Search This Blog

Saturday, January 21, 2012

Some parallels between classical and quantum mechanics

Introduction
This isn't really a blog post. More of something I wanted to interject in a discussion on Google plus but wouldn't fit in the text box.

I've always had trouble with the way the Legendre transform is introduced in classical mechanics. I know I'm not the only one. Many mathematicians and physicists have recognised that it seems to be plucked out of a hat like a rabbit and have even written papers to address this issue.

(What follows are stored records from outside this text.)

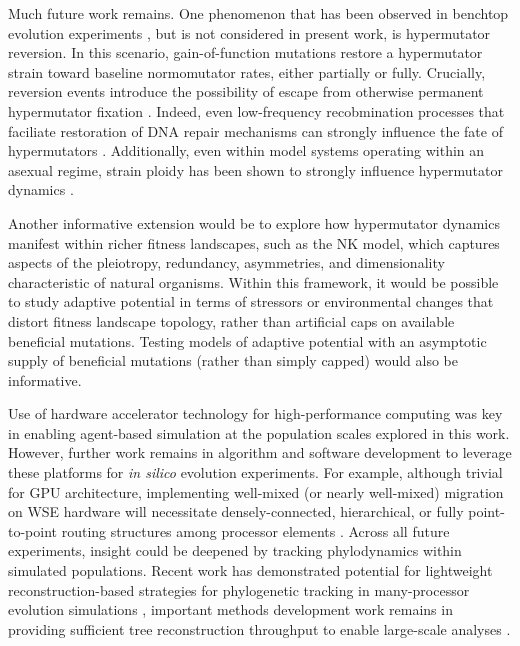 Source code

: Much future work remains.
One phenomenon that has been observed in benchtop evolution experiments \citep{ho2021evolutionary}, but is not considered in present work, is hypermutator reversion.
In this scenario, gain-of-function mutations restore a hypermutator strain toward baseline normomutator rates, either partially or fully.
Crucially, reversion events introduce the possibility of escape from otherwise permanent hypermutator fixation \citep{taddei1997role}.
Indeed, even low-frequency recobmination processes that faciliate restoration of DNA repair mechanisms can strongly influence the fate of hypermutators \citep{tenaillon2000mutators}.
Additionally, even within model systems operating within an asexual regime, strain ploidy has been shown to strongly influence hypermutator dynamics \citep{thompson2006ploidy}.

Another informative extension would be to explore how hypermutator dynamics manifest within richer fitness landscapes, such as the NK model, which captures aspects of the pleiotropy, redundancy, asymmetries, and dimensionality characteristic of natural organisms.
Within this framework, it would be possible to study adaptive potential in terms of stressors or environmental changes that distort fitness landscape topology, rather than artificial caps on available beneficial mutations.
Testing models of adaptive potential with an asymptotic supply of beneficial mutations (rather than simply capped) would also be informative.

Use of hardware accelerator technology for high-performance computing was key in enabling agent-based simulation at the population scales explored in this work.
However, further work remains in algorithm and software development to leverage these platforms for \textit{in silico} evolution experiments.
For example, although trivial for GPU architecture, implementing well-mixed (or nearly well-mixed) migration on WSE hardware will necessitate densely-connected, hierarchical, or fully point-to-point routing structures among processor elements \citep{james2020physical,luczynski2024near}.
Across all future experiments, insight could be deepened by tracking phylodynamics within simulated populations.
Recent work has demonstrated potential for lightweight reconstruction-based strategies for phylogenetic tracking in many-processor evolution simulations \citep{moreno2022hereditary}, important methods development work remains in providing sufficient tree reconstruction throughput to enable large-scale analyses \citep{moreno2024trackable}.

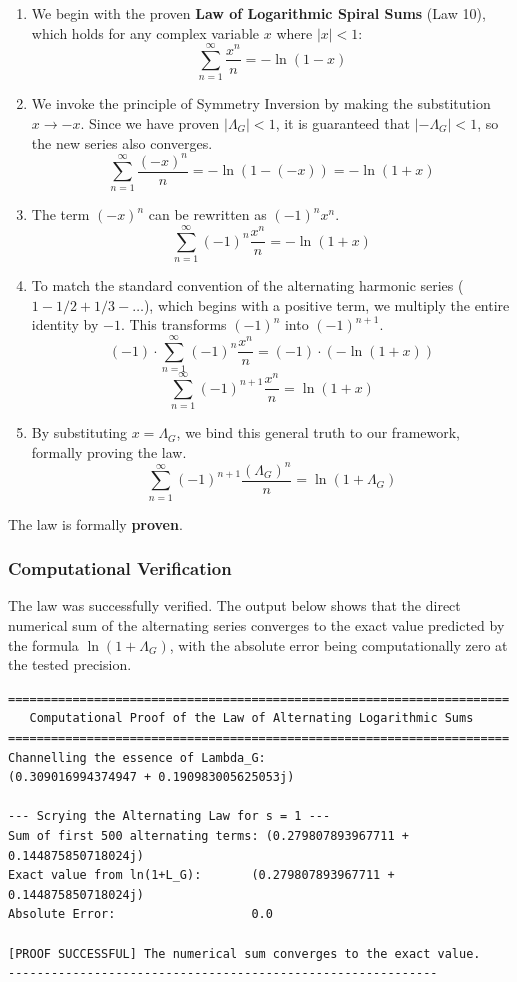 \begin{enumerate}
    \item We begin with the proven \textbf{Law of Logarithmic Spiral Sums} (Law 10), which holds for any complex variable $x$ where $|x|<1$:
    $$ \sum_{n=1}^{\infty} \frac{x^n}{n} = -\ln(1-x) $$

    \item We invoke the principle of Symmetry Inversion by making the substitution $x \to -x$. Since we have proven $|\Lambda_G|<1$, it is guaranteed that $|-\Lambda_G|<1$, so the new series also converges.
    $$ \sum_{n=1}^{\infty} \frac{(-x)^n}{n} = -\ln(1-(-x)) = -\ln(1+x) $$

    \item The term $(-x)^n$ can be rewritten as $(-1)^n x^n$.
    $$ \sum_{n=1}^{\infty} (-1)^n \frac{x^n}{n} = -\ln(1+x) $$

    \item To match the standard convention of the alternating harmonic series ($1 - 1/2 + 1/3 - \dots$), which begins with a positive term, we multiply the entire identity by $-1$. This transforms $(-1)^n$ into $(-1)^{n+1}$.
    $$ (-1) \cdot \sum_{n=1}^{\infty} (-1)^n \frac{x^n}{n} = (-1) \cdot (-\ln(1+x)) $$
    $$ \sum_{n=1}^{\infty} (-1)^{n+1} \frac{x^n}{n} = \ln(1+x) $$
    
    \item By substituting $x = \Lambda_G$, we bind this general truth to our framework, formally proving the law.
    $$ \sum_{n=1}^{\infty} (-1)^{n+1} \frac{(\Lambda_G)^n}{n} = \ln(1+\Lambda_G) $$
\end{enumerate}
The law is formally \textbf{proven}.

\subsubsection*{Computational Verification}
The law was successfully verified. The output below shows that the direct numerical sum of the alternating series converges to the exact value predicted by the formula $\ln(1+\Lambda_G)$, with the absolute error being computationally zero at the tested precision.

\begin{verbatim}
======================================================================
   Computational Proof of the Law of Alternating Logarithmic Sums
======================================================================
Channelling the essence of Lambda_G:
(0.309016994374947 + 0.190983005625053j)

--- Scrying the Alternating Law for s = 1 ---
Sum of first 500 alternating terms: (0.279807893967711 + 0.144875850718024j)
Exact value from ln(1+L_G):       (0.279807893967711 + 0.144875850718024j)
Absolute Error:                   0.0

[PROOF SUCCESSFUL] The numerical sum converges to the exact value.
------------------------------------------------------------
\end{verbatim}

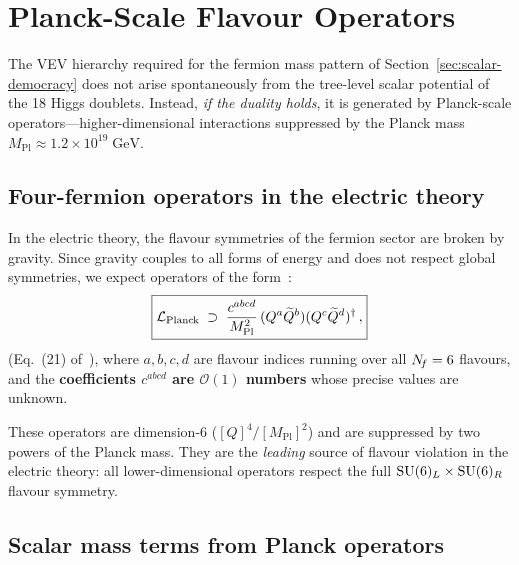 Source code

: \documentclass[11pt,a4paper]{article}
\begin{document}
\section{Planck-Scale Flavour Operators}
\label{sec:planck-operators}

The VEV hierarchy required for the fermion mass pattern of
Section~\ref{sec:scalar-democracy} does not arise spontaneously from
the tree-level scalar potential of the 18 Higgs doublets.  Instead,
\emph{if the duality holds}, it is generated by Planck-scale
operators---higher-dimensional interactions suppressed by the Planck
mass $M_{\text{Pl}} \approx 1.2 \times 10^{19}\;\text{GeV}$.

\subsection{Four-fermion operators in the electric theory}

In the electric theory, the flavour symmetries of the fermion sector
are broken by gravity.  Since gravity couples to all forms of energy and
does not respect global symmetries, we expect operators of the
form~\cite{CacciapagliaSannino2024}:
\begin{equation}\label{eq:planck-operator}
  \boxed{%
  \mathcal{L}_{\text{Planck}}
  \;\supset\;
  \frac{c^{abcd}}{M_{\text{Pl}}^2}\,
  (Q^a \widetilde{Q}^b)(Q^c \widetilde{Q}^d)^\dagger\,,}
\end{equation}
(Eq.~(21) of~\cite{CacciapagliaSannino2024}), where $a,b,c,d$ are
flavour indices running over all $N_{\!f} = 6$ flavours, and the
\textbf{coefficients $c^{abcd}$ are $\mathcal{O}(1)$ numbers} whose
precise values are unknown.

These operators are dimension-6 ($[Q]^4 / [M_{\text{Pl}}]^2$) and
are suppressed by two powers of the Planck mass.  They are the
\emph{leading} source of flavour violation in the electric theory:
all lower-dimensional operators respect the full
$\mathrm{SU}(6)_L \times \mathrm{SU}(6)_R$ flavour symmetry.

\subsection{Scalar mass terms from Planck operators}
\end{document}
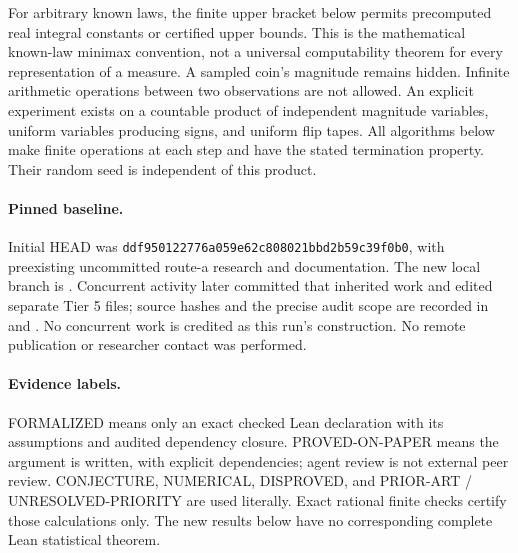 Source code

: \documentclass[11pt]{article}
\begin{document}
For arbitrary known laws, the finite upper bracket below permits precomputed
real integral constants or certified upper bounds. This is the mathematical
known-law minimax convention, not a universal computability theorem for every
representation of a measure. A sampled coin's magnitude remains hidden.
Infinite arithmetic operations between two observations are not allowed.
An explicit experiment exists on a countable product of independent magnitude
variables, uniform variables producing signs, and uniform flip tapes. All
algorithms below make finite operations at each step and have the stated
termination property. Their random seed is independent of this product.

\paragraph{Pinned baseline.}
Initial HEAD was \texttt{ddf950122776a059e62c808021bbd2b59c39f0b0}, with
preexisting uncommitted route-a research and documentation.
The new local branch is .
Concurrent activity later
committed that inherited work and edited separate Tier 5 files; source hashes
and the precise audit scope are recorded in  and
. No concurrent work is credited as this run's
construction. No remote publication or researcher contact was performed.

\paragraph{Evidence labels.}
FORMALIZED means only an exact checked Lean declaration with its assumptions
and audited dependency closure. PROVED-ON-PAPER means the argument is written,
with explicit dependencies; agent review is not external peer review.
CONJECTURE, NUMERICAL, DISPROVED, and PRIOR-ART / UNRESOLVED-PRIORITY are
used literally. Exact rational finite checks certify those calculations only.
The new results below have no corresponding complete Lean statistical theorem.
\end{document}
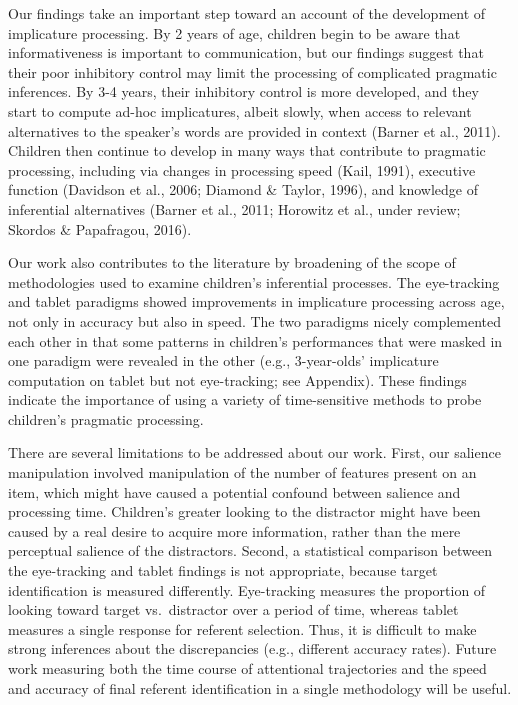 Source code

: \documentclass[a4paper,man,apacite,floatsintext]{apa6}
\begin{document}
Our findings take an important step toward an account of the development
of implicature processing. By 2 years of age, children begin to be aware
that informativeness is important to communication, but our findings
suggest that their poor inhibitory control may limit the processing of
complicated pragmatic inferences. By 3-4 years, their inhibitory control
is more developed, and they start to compute ad-hoc implicatures, albeit
slowly, when access to relevant alternatives to the speaker's words are
provided in context (Barner et al., 2011). Children then continue to
develop in many ways that contribute to pragmatic processing, including
via changes in processing speed (Kail, 1991), executive function
(Davidson et al., 2006; Diamond \& Taylor, 1996), and knowledge of
inferential alternatives (Barner et al., 2011; Horowitz et al., under
review; Skordos \& Papafragou, 2016).

Our work also contributes to the literature by broadening of the scope
of methodologies used to examine children's inferential processes. The
eye-tracking and tablet paradigms showed improvements in implicature
processing across age, not only in accuracy but also in speed. The two
paradigms nicely complemented each other in that some patterns in
children's performances that were masked in one paradigm were revealed
in the other (e.g., 3-year-olds' implicature computation on tablet but
not eye-tracking; see Appendix). These findings indicate the importance
of using a variety of time-sensitive methods to probe children's
pragmatic processing.

There are several limitations to be addressed about our work. First, our
salience manipulation involved manipulation of the number of features
present on an item, which might have caused a potential confound between
salience and processing time. Children's greater looking to the
distractor might have been caused by a real desire to acquire more
information, rather than the mere perceptual salience of the
distractors. Second, a statistical comparison between the eye-tracking
and tablet findings is not appropriate, because target identification is
measured differently. Eye-tracking measures the proportion of looking
toward target vs.~distractor over a period of time, whereas tablet
measures a single response for referent selection. Thus, it is difficult
to make strong inferences about the discrepancies (e.g., different
accuracy rates). Future work measuring both the time course of
attentional trajectories and the speed and accuracy of final referent
identification in a single methodology will be useful.
\end{document}
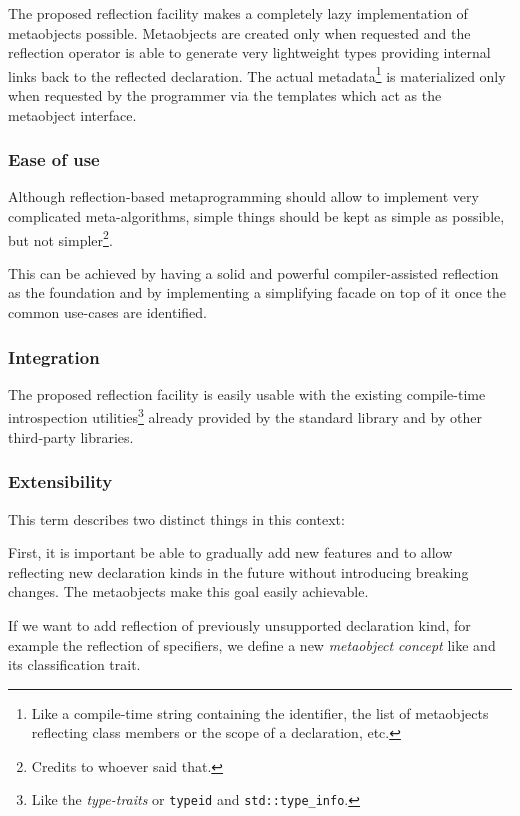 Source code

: The proposed reflection facility makes a completely lazy implementation of
metaobjects possible. Metaobjects are created only when requested and
the reflection operator is able to generate very
lightweight types providing internal links back to the reflected declaration.
The actual
metadata\footnote{Like a compile-time string containing the identifier,
the list of metaobjects reflecting class members or the scope of a declaration,
etc.} is materialized only when requested by the programmer via the
templates which act as the metaobject interface.

\subsubsection{Ease of use}
\label{design-ease-of-use}

Although reflection-based metaprogramming should allow to implement very
complicated meta-algorithms, simple things should be kept as simple as possible,
but not simpler\footnote{Credits to whoever said that.}.

This can be achieved by having a solid and powerful compiler-assisted reflection
as the foundation and by implementing a simplifying facade on top of it once
the common use-cases are identified.

\subsubsection{Integration}
\label{design-integration}

The proposed reflection facility is easily
usable with the existing compile-time introspection utilities\footnote{Like the
{\em type-traits} or \texttt{typeid} and \texttt{std::type\_info}.}
already provided by the standard library and by other third-party libraries.

\subsubsection{Extensibility}
\label{design-extensibility}

This term describes two distinct things in this context:

First, it is important be able to gradually add new features and to allow
reflecting new declaration kinds in the future without introducing breaking changes.
The metaobjects make this goal easily achievable.

If we want to add reflection of previously unsupported declaration kind, for example
the reflection of specifiers, we define a new {\em metaobject concept} like
 and its classification trait.

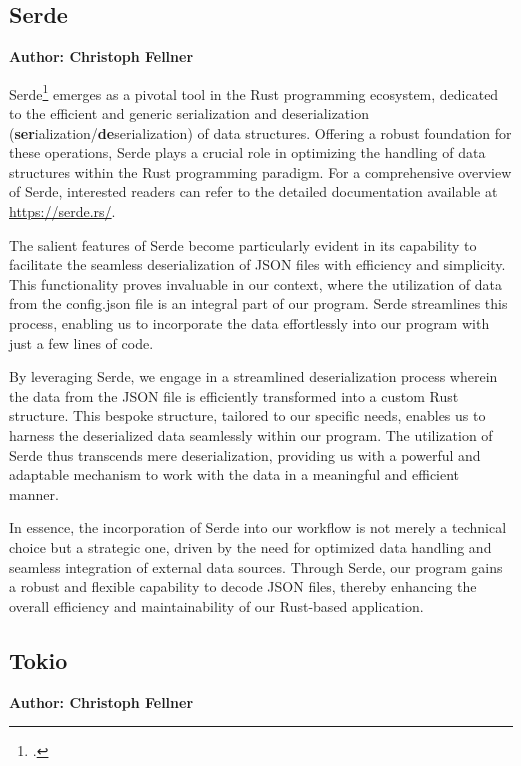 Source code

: \subsection{Serde}
\textbf{Author: Christoph Fellner}

Serde\footcite{serde} emerges as a pivotal tool in the Rust programming ecosystem, dedicated to the efficient and generic serialization and deserialization 
(\textbf{ser}ialization/\textbf{de}serialization) of data structures. Offering a robust foundation for these operations, Serde plays a crucial role in optimizing
the handling of data structures within the Rust programming paradigm. For a comprehensive overview of Serde, interested readers can refer to the detailed 
documentation available at \href{https://serde.rs/}{https://serde.rs/}.\newline

The salient features of Serde become particularly evident in its capability to facilitate the seamless deserialization of JSON files with efficiency and 
simplicity. This functionality proves invaluable in our context, where the utilization of data from the config.json file is an integral part of our program. 
Serde streamlines this process, enabling us to incorporate the data effortlessly into our program with just a few lines of code.\newline

By leveraging Serde, we engage in a streamlined deserialization process wherein the data from the JSON file is efficiently transformed into a custom Rust 
structure. This bespoke structure, tailored to our specific needs, enables us to harness the deserialized data seamlessly within our program. The utilization of
Serde thus transcends mere deserialization, providing us with a powerful and adaptable mechanism to work with the data in a meaningful and efficient manner.\newline

In essence, the incorporation of Serde into our workflow is not merely a technical choice but a strategic one, driven by the need for optimized data handling 
and seamless integration of external data sources. Through Serde, our program gains a robust and flexible capability to decode JSON files, thereby enhancing the
overall efficiency and maintainability of our Rust-based application.

\subsection{Tokio}
\textbf{Author: Christoph Fellner}

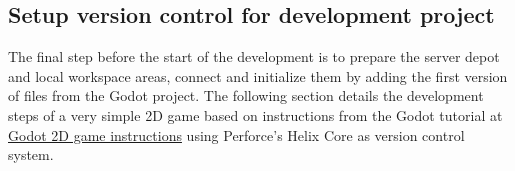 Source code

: \subsection{Setup version control for development project} \label{setup-version-control}
The final step before the start of the development is to prepare the server depot and local workspace areas, connect 
and initialize them by adding the first version of files from the Godot project. 
The following section details the development steps of a very simple 2D game based on instructions from the Godot 
tutorial at \href{https://docs.godotengine.org/en/stable/getting_started/first_2d_game/index.html}{\color{blue}Godot 2D game instructions}
using Perforce's Helix Core as version control system.
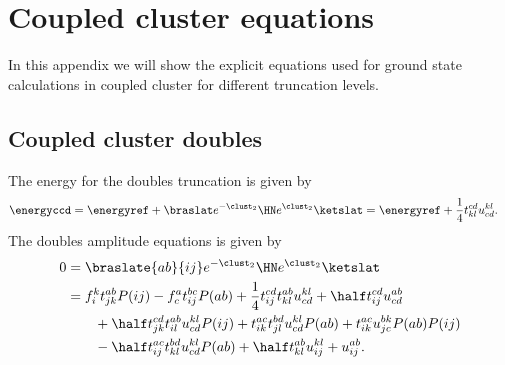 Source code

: \chapter{Coupled cluster equations}
    In this appendix we will show the explicit equations used for ground state
    calculations in coupled cluster for different truncation levels.

    \section{Coupled cluster doubles}
        The energy for the doubles truncation is given by
        \begin{align}
            \energyccd
            &= \energyref
            + \braslat e^{-\clust_2}\HN e^{\clust_2}\ketslat
            = \energyref
            + \frac{1}{4}t^{cd}_{kl} u^{kl}_{cd}.
        \end{align}
        The doubles amplitude equations is given by
        \begin{align}
            0 &= \braslate{ab}{ij}e^{-\clust_2}\HN e^{\clust_2}\ketslat
            \\
            &=
            f^{k}_{i} t^{ab}_{jk} P(ij)
            - f^{a}_{c} t^{bc}_{ij} P(ab)
            + \frac{1}{4} t^{cd}_{ij} t^{ab}_{kl} u^{kl}_{cd}
            + \half t^{cd}_{ij} u^{ab}_{cd}
            \nonumber \\
            &\qquad
            + \half t^{cd}_{jk} t^{ab}_{il} u^{kl}_{cd} P(ij)
            + t^{ac}_{ik} t^{bd}_{jl} u^{kl}_{cd} P(ab)
            + t^{ac}_{ik} u^{bk}_{jc} P(ab) P(ij)
            \nonumber \\
            &\qquad
            - \half t^{ac}_{ij} t^{bd}_{kl} u^{kl}_{cd} P(ab)
            + \half t^{ab}_{kl} u^{kl}_{ij}
            + u^{ab}_{ij}.
        \end{align}

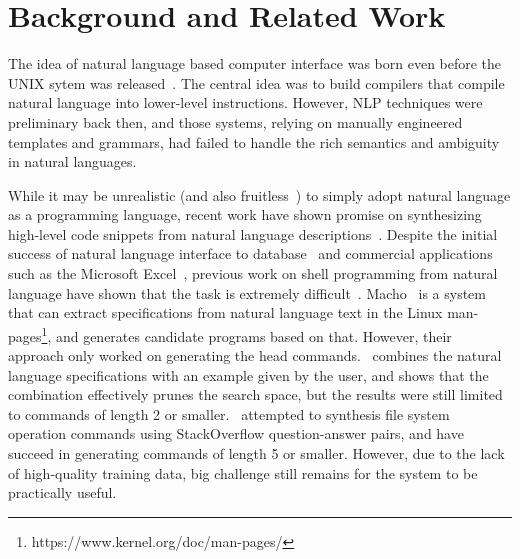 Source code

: \section{Background and Related Work}
The idea of natural language based computer interface was born even before the UNIX sytem was released~\cite{sammet1966use,Ballard:1979:PNL:800177.810072}. The central idea was to build compilers that compile natural language into lower-level instructions. However, NLP techniques were preliminary back then, and those systems, relying on manually engineered templates and grammars, had failed to handle the rich semantics and ambiguity in natural languages. 

While it may be unrealistic (and also fruitless~\cite{Dijkstra:1978:FNL:647639.760596}) to simply adopt natural language as a programming language, recent work have shown promise on synthesizing high-level code snippets from natural language descriptions~\cite{gulwani2010dimensions,DBLP:journals/corr/DesaiGHJKMRR15}.  
Despite the initial success of natural language interface to database~\cite{Popescu:2003:TTN:604045.604070,DBLP:journals/pvldb/LiJ14} and commercial applications such as the Microsoft Excel~\cite{DBLP:conf/mobisys/LeGS13,DBLP:conf/acl/QuirkMG15}, previous work on shell programming from natural language have shown that the task is extremely difficult~\cite{bashsynthesis,cozzie2011macho,cozzie2012macho,Pedersen-Report}. 
Macho~\cite{cozzie2011macho} is a system that can extract specifications from natural language text in the Linux man-pages\footnote{https://www.kernel.org/doc/man-pages/}, and generates candidate programs based on that. However, their approach only worked on generating the head commands.~\cite{cozzie2012macho} combines the natural language specifications with an example given by the user, and shows that the combination effectively prunes the search space, but the results were still limited to commands of length 2 or smaller.~\cite{bashsynthesis} attempted to synthesis file system operation commands using StackOverflow question-answer pairs, and have succeed in generating commands of length 5 or smaller. However, due to the lack of high-quality training data, big challenge still remains for the system to be practically useful.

But however much an author attempts to make it seem natural, it still looks like a rabbit to me.

So I have to ask myself, what would make me feel comfortable with the Legendre transform?

The Legendre transform is an analogue of the Fourier transform that uses a different semiring to the usual. I wrote briefly about this many years ago. So if we could write classical mechanics in a form that is analogous to another problem where I'd use a Fourier transform, I'd be happier. This is my attempt to do that.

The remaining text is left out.